→ **Task item**
Pick every line with "Statement" from the material below.
+++ Provided entries
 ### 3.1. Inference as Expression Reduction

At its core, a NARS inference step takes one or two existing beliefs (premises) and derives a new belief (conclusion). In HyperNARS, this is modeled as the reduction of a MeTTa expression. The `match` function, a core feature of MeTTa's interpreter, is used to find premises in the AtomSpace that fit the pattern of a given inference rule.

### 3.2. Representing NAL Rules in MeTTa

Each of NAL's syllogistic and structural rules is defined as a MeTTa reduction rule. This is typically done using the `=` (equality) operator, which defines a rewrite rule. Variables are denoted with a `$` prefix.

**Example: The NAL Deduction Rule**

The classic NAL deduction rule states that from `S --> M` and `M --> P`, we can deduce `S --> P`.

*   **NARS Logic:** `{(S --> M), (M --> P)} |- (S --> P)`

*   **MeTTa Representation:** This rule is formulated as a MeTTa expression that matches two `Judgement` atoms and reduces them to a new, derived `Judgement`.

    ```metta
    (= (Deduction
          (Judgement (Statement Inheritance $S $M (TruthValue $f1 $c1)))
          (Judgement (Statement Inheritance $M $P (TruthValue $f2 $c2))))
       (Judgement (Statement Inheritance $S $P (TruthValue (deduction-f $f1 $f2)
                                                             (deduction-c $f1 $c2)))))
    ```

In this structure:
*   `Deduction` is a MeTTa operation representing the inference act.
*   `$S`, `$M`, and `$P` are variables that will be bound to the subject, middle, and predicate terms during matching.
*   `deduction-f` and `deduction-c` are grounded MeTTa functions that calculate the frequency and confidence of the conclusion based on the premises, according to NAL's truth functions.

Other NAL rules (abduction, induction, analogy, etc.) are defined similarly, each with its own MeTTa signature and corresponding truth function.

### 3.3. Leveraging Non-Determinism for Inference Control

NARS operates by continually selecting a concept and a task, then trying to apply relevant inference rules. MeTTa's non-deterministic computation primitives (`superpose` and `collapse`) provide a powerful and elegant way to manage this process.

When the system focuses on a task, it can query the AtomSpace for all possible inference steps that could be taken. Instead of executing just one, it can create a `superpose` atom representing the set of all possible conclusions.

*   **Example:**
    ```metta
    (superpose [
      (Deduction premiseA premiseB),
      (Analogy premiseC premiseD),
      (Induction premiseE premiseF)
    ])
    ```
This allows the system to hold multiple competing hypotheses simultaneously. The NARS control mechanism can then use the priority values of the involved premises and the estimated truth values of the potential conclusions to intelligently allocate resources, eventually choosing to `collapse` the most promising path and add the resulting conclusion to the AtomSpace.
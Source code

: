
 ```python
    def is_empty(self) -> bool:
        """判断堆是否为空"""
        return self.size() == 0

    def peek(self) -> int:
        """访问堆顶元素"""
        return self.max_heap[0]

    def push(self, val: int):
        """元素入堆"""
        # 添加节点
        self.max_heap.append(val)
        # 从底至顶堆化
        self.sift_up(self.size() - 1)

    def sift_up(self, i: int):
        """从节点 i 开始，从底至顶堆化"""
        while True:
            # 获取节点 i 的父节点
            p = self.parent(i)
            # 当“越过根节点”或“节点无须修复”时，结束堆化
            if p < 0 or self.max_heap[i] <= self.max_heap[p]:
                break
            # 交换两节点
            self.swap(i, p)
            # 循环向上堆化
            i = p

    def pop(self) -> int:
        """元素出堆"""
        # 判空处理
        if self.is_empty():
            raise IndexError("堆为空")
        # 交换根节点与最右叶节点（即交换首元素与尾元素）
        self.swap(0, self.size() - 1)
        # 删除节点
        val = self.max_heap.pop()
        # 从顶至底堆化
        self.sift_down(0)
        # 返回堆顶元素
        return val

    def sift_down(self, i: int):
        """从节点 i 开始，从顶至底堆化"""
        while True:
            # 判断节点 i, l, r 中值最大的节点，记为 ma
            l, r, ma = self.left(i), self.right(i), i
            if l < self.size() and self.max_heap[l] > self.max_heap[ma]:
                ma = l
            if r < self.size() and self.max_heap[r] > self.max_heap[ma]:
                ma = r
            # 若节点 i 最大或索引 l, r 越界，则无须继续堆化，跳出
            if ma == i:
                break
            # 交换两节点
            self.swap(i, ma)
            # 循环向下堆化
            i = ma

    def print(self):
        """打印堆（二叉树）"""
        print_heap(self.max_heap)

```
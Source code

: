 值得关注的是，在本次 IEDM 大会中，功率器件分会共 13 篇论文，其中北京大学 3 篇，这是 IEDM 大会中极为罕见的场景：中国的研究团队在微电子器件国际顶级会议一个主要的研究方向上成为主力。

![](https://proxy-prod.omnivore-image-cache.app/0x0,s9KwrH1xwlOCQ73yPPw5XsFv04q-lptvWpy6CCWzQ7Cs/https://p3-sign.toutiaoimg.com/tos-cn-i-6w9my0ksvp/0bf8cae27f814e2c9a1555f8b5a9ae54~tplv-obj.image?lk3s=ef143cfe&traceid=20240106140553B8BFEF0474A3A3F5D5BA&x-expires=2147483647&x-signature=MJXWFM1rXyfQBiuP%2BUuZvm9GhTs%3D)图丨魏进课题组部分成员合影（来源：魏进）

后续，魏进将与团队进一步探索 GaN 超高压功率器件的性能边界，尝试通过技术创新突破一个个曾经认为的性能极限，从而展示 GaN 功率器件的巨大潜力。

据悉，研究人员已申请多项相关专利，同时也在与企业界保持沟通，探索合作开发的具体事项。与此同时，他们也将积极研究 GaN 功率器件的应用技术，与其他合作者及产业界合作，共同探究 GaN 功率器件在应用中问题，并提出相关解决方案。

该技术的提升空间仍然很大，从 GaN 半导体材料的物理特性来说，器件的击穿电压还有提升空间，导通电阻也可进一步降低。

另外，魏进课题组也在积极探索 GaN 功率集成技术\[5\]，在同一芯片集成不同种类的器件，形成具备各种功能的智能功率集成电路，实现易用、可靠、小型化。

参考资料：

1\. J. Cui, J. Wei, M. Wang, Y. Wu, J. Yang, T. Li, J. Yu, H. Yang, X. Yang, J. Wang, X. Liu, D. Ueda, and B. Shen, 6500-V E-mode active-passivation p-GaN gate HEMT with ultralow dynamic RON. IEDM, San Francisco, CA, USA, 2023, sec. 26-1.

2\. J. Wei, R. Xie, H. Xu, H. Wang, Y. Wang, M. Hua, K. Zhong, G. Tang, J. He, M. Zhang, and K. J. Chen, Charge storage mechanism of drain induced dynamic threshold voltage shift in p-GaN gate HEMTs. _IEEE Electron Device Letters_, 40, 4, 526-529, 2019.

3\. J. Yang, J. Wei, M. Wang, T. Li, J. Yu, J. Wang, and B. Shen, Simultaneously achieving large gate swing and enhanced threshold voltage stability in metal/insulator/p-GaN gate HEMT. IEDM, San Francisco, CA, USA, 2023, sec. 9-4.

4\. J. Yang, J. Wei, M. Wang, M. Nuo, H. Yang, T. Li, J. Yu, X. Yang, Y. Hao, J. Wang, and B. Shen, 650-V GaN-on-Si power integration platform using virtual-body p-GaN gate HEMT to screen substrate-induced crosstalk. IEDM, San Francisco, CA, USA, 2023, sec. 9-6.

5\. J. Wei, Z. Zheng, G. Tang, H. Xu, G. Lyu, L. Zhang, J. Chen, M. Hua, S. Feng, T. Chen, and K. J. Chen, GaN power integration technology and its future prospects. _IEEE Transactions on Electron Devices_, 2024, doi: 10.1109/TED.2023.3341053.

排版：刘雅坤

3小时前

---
++++++
→ **Solution to the exercise**
          (Judgement (Statement Inheritance $S $M (TruthValue $f1 $c1)))
          (Judgement (Statement Inheritance $M $P (TruthValue $f2 $c2))))
       (Judgement (Statement Inheritance $S $P (TruthValue (deduction-f $f1 $f2)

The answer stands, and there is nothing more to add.